The traps do work on those slow (and hot) summer days in the rivers, even after we haven't had rain in 10+ days. I haven't figured out why, but they do. I think maybe they call the fish from a distance?

The Rapala rainbow trout color does have light red (pink) and blue in them. Now I've got to get an aglia with the pink and blue blade!

I like your theory on the aglias and your bro. It makes sense to me.


----------



## norseangler (Jan 8, 2009)

Buzzbait or Baby Chug Bug in creeks and rivers. In lakes (Buckeye, Dillon, Rush Creek, Knox, Delaware, Hoover) a 4-inch green pumpkin Yum Dinger, Texas rigged with a 1/16 oz. weight. I'll use them from spring well into summer, then I might go to a heavier weight if I find bass 8 or 10 feet deep, but I'll be working the shallows again in September and October.


----------



## quackpot (May 17, 2009)

what do you guy think about vibe's. i like to use them in the spring and fall, even during ice season. my favorite color they quit making orange nose and pearl body. now i use the pink nose one. have caught all kinds of fish on it.


----------



## toboso (Apr 14, 2004)

Almost "readily available", albeit not at every mega store. Find a local tackle shop (you know the place where the owner knows fishing tackle and probably knows you by name).
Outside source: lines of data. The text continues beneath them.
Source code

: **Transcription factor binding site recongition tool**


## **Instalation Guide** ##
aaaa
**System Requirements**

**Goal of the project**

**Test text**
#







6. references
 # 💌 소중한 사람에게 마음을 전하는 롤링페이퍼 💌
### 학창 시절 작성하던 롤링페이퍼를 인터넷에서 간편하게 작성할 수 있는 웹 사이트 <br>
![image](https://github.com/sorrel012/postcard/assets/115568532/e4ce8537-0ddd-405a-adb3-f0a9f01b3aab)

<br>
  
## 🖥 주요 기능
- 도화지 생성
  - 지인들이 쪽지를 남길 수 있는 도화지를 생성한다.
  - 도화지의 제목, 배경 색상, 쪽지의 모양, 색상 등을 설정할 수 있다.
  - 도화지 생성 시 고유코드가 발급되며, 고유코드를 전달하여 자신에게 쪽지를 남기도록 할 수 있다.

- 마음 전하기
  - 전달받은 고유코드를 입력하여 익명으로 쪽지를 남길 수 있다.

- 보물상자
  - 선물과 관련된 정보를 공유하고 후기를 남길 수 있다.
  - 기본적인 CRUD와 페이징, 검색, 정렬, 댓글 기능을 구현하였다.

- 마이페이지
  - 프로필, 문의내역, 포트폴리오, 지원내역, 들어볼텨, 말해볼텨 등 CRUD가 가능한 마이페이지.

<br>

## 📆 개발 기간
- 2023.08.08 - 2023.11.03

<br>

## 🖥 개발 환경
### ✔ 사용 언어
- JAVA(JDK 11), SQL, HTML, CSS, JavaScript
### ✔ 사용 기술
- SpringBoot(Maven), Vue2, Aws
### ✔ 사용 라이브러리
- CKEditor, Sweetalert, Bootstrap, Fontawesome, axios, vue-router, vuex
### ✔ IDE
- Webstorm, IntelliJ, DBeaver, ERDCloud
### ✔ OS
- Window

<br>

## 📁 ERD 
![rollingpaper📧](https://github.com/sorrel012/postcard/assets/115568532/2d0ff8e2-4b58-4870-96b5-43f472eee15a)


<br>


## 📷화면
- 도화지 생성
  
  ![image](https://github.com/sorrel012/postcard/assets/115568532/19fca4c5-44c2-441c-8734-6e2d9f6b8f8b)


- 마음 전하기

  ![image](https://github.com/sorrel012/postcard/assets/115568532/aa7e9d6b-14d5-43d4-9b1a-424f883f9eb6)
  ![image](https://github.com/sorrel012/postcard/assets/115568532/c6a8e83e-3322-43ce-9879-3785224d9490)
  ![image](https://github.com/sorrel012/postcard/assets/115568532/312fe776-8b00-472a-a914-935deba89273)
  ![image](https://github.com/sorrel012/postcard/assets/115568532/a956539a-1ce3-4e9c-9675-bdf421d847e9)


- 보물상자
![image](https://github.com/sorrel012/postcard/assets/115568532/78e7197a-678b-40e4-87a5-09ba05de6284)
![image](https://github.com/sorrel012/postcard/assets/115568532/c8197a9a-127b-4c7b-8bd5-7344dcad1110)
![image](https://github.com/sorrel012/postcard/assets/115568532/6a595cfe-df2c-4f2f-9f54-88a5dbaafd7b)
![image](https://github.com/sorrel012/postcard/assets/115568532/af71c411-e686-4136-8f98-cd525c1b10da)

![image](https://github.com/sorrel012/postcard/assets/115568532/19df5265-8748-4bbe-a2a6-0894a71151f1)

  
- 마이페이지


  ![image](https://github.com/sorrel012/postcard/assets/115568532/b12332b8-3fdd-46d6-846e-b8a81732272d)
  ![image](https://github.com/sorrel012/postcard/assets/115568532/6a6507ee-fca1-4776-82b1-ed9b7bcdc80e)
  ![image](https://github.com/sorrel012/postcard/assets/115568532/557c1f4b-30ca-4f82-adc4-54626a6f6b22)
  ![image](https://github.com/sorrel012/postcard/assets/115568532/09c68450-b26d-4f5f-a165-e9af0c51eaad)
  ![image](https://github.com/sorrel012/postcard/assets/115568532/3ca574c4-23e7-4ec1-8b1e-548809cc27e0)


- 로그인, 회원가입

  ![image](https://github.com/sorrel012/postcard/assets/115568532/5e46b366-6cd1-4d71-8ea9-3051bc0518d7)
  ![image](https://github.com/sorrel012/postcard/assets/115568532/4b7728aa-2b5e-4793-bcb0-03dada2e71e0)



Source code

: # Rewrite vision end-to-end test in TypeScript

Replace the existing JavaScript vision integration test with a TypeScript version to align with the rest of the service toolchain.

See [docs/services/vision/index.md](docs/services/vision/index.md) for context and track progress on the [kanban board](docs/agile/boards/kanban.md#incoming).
The ThinFin catches everything that swims, almost all season long. I catch crappie, 'eyes (all three), bass, & muskies on this bait. It makes a great trolling lure on a flat line or with a jet/dipsey/weight. It's also a good bait to cast on light tackle but it's Achilles Heel is that being so light sometimes limits castablilty (distance/wind).


----------